Tentang intisari politik itu sendiri, Arvan mengatakan, rumus dalam politik hanya satu : kepentingan. Dalam politik, memang tak ada kawan atau lawan yang abadi. Yang abadi adalah kepentingan politik. Padahal, semestinya yang abadi dalam kehidupan ini hanya satu : Tuhan. Sehingga, kalau para politisi menganggap kepentingan adalah keabadian, maka kepentingan sesaat telah menjadi Tuhan bagi para politisi tersebut. Dan ini adalah kesalahan yang mendasar!
Masih menurut Arvan, semestinya lembaga legislatif diisi oleh orang-orang profesional dalam bidangnya.

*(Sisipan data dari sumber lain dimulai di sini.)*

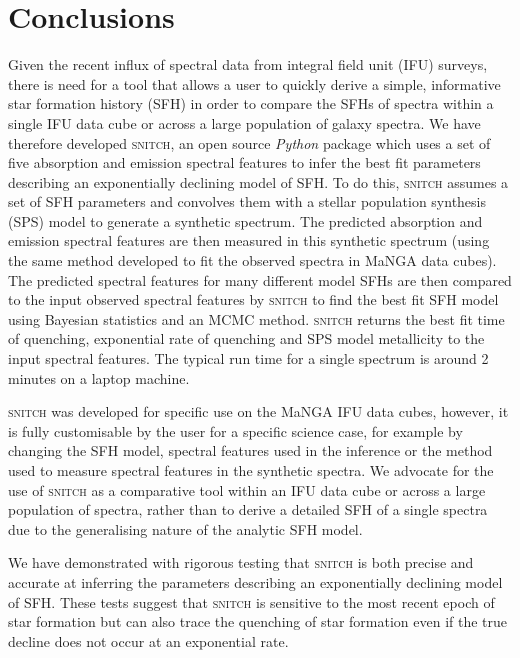 \documentclass[useAMS,usenatbib]{mn2e}
\begin{document}
\section{Conclusions}

Given the recent influx of spectral data from integral field unit (IFU) surveys, there is need for a tool that allows a user to quickly derive a simple, informative star formation history (SFH) in order to compare the SFHs of spectra within a single IFU data cube or across a large population of galaxy spectra. We have therefore developed \textsc{snitch}, an open source \emph{Python} package which uses a set of five absorption and emission spectral features to infer the best fit parameters describing an exponentially declining model of SFH. To do this, \textsc{snitch} assumes a set of SFH parameters and convolves them with a stellar population synthesis (SPS) model to generate a synthetic spectrum. The predicted absorption and emission spectral features are then measured in this synthetic spectrum (using the same method developed to fit the observed spectra in MaNGA data cubes). The predicted spectral features for many different model SFHs are then compared to the input observed spectral features by \textsc{snitch} to find the best fit SFH model using Bayesian statistics and an MCMC method. \textsc{snitch} returns the best fit time of quenching, exponential rate of quenching and SPS model metallicity to the input spectral features. The typical run time for a single spectrum is around 2 minutes on a laptop machine. 

\textsc{snitch} was developed for specific use on the MaNGA IFU data cubes, however, it is fully customisable by the user for a specific science case, for example by changing the SFH model, spectral features used in the inference or the method used to measure spectral features in the synthetic spectra. We advocate for the use of \textsc{snitch} as a comparative tool within an IFU data cube or across a large population of spectra, rather than to derive a detailed SFH of a single spectra due to the generalising nature of the analytic SFH model.

We have demonstrated with rigorous testing that \textsc{snitch} is both precise and accurate at inferring the parameters describing an exponentially declining model of SFH. These tests suggest that \textsc{snitch} is sensitive to the most recent epoch of star formation but can also trace the quenching of star formation even if the true decline does not occur at an exponential rate.  
\end{document}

Namun, demi melihat kondisi legislatif yang lekat dengan berbagai kepentingan yang pada akhirnya harus mengorbankan profesionalisme, para profesional itu lebih memilih berkarir di dunia swasta, di mana mereka benar-benar mendapat kesempatan untuk mengeksplorasi kemampuan dirinya secara obyektif.
Ketika para profesional itu memilih tidak masuk ke DPR atau DPRD, lantas siapa yang masuk ke sana? Silakan Anda jawab sendiri, kata Arvan.
Masalahnya sekarang, apakah sebegitu buruknya insan politik di negeri ini? Apakah di antara sebegitu banyak politisi tak ada politisi yang baik?
Kalau itu ditanyakan pada Arvan, maka ia akan menjawab tegas : ya. Lalu, insan-insan yang senantiasa ”bersih” dan senantiasa concern terhadap kepentingan rakyat, disebut apakah mereka?
Arvan tak menampik, tetap saja ada insan perpolitikan negeri yang baik. Namun, mereka itu bukanlah politisi. Mereka itu adalah negarawan, yang bagi Arvan, sangat berbeda –bahkan berlawanan– dari ”sekedar” politikus.
Membaca provokasi Arvan, kita disadarkan pada masih banyaknya kebusukan-kebusukan perilaku –bahkan prinsip hidup—yang berkelindan dalam gerak langkah politisi negeri ini. Sinis, bahkan sarkastis memang, apa yang dikatakan Arvan. Tapi, menurut saya, semua itu sangat bagus sebagai bahan perenungan untuk siapapun yang yang berniat untuk tampil dalam panggung politik.
Arvan juga mengingatkan kita, bahwa ketika kebahagiaan jangka panjang menjadi salah satu
goal (tujuan) dalam hidup ini, maka ada berbagai permasalahan yang harus kita pikirkan lebih jauh, daripada sekedar mencari kesenangan-kesenangan yang sifatnya semu dan sementara. Toh, dunia politik bukanlah dunia yang harus dijauhi, jika memang ia dijalankan dalam konteksnya yang baik dan bermartabat.
Sebagai sebuah provokasi, saya rasa pilihan bentuk tulisan yang lugas dari Arvan ini merupakan pilihan yang tepat. Sebuah pilihan, yang justru bisa memperjelas penyadaran-penyadaran dasar yang seharusnya dimiliki oleh siapapun kita. Baik yang apolitis, sekedar pengamat, maupun mereka yang sudah telanjur masuk dalam pusaran politik.